[Plain-text document sources]
* * *
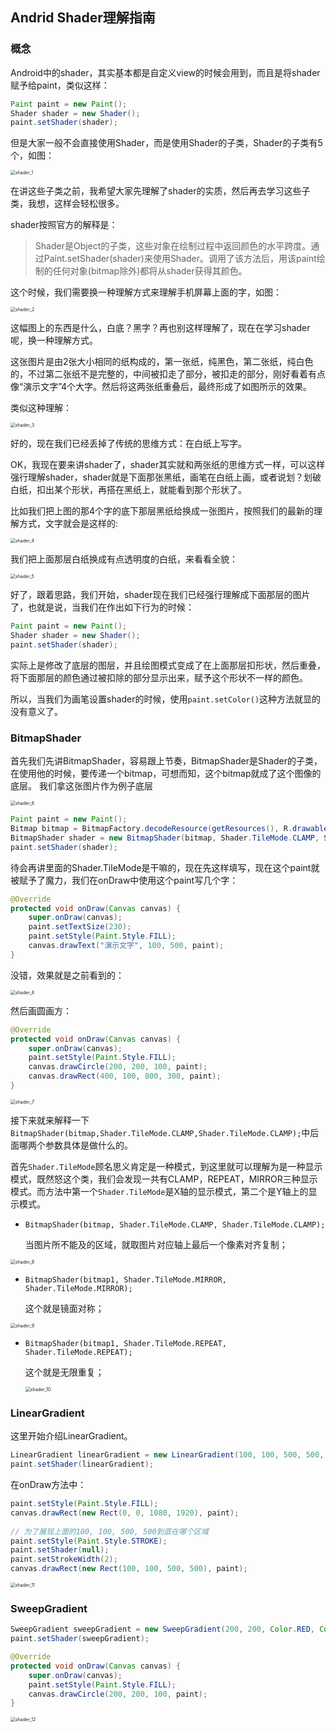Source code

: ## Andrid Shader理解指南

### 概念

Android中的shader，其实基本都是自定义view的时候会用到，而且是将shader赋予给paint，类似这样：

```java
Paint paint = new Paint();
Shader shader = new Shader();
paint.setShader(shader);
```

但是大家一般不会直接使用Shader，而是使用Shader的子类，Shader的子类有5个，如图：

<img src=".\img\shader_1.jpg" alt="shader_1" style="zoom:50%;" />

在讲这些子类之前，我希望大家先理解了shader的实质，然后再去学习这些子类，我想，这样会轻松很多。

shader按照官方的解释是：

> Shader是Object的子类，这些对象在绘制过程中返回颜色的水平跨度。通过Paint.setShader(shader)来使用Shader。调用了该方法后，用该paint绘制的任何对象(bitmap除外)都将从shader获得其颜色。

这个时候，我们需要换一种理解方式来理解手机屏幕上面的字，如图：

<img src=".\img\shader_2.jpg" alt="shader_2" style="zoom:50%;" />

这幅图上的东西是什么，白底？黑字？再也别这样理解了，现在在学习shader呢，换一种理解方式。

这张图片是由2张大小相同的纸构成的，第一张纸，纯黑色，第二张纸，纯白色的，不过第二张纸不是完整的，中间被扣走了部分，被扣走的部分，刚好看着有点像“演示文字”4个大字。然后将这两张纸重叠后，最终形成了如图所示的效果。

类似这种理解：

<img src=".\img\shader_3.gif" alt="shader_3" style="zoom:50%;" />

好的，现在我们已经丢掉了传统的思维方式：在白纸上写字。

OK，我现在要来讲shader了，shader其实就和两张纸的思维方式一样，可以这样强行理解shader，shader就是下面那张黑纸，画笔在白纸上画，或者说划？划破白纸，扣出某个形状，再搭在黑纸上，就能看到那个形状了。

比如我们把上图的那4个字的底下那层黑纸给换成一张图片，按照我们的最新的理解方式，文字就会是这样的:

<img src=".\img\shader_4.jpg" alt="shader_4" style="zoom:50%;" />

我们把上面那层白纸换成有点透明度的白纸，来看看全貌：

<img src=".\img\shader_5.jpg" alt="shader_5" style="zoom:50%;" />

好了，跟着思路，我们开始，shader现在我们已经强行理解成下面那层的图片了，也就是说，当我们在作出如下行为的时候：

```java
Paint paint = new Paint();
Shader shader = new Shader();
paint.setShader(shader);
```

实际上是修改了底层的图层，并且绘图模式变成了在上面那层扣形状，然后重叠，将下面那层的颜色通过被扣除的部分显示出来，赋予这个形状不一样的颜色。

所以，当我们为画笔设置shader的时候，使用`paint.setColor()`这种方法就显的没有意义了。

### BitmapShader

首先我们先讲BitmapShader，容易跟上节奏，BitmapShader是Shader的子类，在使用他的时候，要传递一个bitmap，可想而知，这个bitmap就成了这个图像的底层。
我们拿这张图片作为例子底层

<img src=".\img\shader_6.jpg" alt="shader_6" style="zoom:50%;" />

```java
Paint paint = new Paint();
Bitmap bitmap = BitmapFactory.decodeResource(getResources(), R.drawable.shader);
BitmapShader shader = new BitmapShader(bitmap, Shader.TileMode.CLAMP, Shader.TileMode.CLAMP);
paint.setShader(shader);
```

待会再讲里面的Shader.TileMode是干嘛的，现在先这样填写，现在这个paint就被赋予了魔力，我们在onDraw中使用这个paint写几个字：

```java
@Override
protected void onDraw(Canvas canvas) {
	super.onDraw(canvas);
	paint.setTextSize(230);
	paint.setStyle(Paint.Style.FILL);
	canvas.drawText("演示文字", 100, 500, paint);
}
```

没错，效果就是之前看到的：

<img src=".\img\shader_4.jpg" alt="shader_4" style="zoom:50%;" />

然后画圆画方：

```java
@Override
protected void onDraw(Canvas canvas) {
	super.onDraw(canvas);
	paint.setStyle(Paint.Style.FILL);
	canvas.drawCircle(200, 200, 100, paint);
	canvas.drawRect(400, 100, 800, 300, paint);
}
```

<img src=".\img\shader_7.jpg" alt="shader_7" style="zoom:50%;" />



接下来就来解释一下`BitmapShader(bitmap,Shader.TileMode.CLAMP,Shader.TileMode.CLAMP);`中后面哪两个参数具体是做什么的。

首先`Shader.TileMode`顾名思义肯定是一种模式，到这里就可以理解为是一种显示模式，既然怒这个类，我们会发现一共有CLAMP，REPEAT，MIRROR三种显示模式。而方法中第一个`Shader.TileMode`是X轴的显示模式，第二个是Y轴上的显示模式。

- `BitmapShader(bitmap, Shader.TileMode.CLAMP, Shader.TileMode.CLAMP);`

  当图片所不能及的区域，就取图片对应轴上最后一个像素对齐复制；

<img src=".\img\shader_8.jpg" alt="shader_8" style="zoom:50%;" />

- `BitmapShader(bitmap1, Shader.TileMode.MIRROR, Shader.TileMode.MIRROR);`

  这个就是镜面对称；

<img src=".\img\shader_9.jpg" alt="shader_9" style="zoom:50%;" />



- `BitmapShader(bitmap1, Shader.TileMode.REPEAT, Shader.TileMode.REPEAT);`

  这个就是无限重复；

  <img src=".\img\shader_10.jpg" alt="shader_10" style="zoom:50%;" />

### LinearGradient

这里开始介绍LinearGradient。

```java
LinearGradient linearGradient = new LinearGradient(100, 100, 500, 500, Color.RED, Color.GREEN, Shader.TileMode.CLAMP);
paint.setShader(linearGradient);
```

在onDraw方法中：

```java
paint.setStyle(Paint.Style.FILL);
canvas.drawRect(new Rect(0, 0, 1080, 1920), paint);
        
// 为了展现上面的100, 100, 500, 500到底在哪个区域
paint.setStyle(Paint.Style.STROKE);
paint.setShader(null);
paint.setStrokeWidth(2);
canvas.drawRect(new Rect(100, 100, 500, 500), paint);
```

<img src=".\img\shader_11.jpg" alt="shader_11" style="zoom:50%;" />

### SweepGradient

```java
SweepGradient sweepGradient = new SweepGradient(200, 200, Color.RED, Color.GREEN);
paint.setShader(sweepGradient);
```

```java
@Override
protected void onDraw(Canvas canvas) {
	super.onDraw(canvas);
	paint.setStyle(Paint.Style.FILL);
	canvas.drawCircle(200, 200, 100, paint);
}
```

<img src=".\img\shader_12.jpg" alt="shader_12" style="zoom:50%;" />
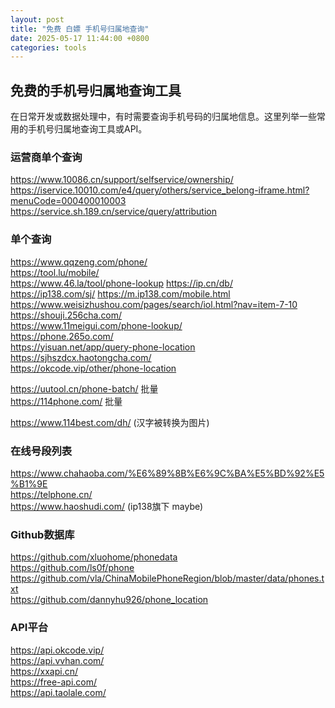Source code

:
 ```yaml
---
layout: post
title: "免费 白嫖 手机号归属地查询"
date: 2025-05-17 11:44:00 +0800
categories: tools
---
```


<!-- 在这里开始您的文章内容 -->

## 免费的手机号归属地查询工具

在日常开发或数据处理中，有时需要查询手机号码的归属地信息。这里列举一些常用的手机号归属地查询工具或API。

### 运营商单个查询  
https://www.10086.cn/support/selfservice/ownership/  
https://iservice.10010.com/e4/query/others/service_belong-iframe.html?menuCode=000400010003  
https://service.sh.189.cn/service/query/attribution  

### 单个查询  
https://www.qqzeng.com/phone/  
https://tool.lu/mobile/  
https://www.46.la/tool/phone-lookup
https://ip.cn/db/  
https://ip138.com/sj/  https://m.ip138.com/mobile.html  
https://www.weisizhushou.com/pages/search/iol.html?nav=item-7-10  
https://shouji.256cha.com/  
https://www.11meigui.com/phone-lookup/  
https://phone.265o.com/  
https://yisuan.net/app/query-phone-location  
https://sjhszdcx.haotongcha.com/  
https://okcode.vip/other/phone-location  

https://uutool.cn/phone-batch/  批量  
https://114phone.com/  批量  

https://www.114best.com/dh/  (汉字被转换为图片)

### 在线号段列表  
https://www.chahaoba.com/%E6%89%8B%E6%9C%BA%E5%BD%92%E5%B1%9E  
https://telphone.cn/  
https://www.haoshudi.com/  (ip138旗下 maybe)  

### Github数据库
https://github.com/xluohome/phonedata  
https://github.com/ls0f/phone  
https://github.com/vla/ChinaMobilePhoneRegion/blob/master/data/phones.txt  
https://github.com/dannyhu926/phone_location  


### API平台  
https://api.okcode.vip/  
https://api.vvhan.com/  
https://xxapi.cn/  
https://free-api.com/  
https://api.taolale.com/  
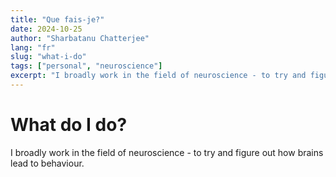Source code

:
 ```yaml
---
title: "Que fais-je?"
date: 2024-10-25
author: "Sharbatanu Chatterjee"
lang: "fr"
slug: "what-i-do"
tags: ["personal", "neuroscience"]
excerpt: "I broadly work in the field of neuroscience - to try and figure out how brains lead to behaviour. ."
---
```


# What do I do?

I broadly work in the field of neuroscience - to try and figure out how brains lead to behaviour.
* * *
TASK DIRECTIONS:
If a line in the records above has the word "drawRect", copy it.

FINISHED TASK:
	canvas.drawRect(400, 100, 800, 300, paint);
canvas.drawRect(new Rect(0, 0, 1080, 1920), paint);
canvas.drawRect(new Rect(100, 100, 500, 500), paint);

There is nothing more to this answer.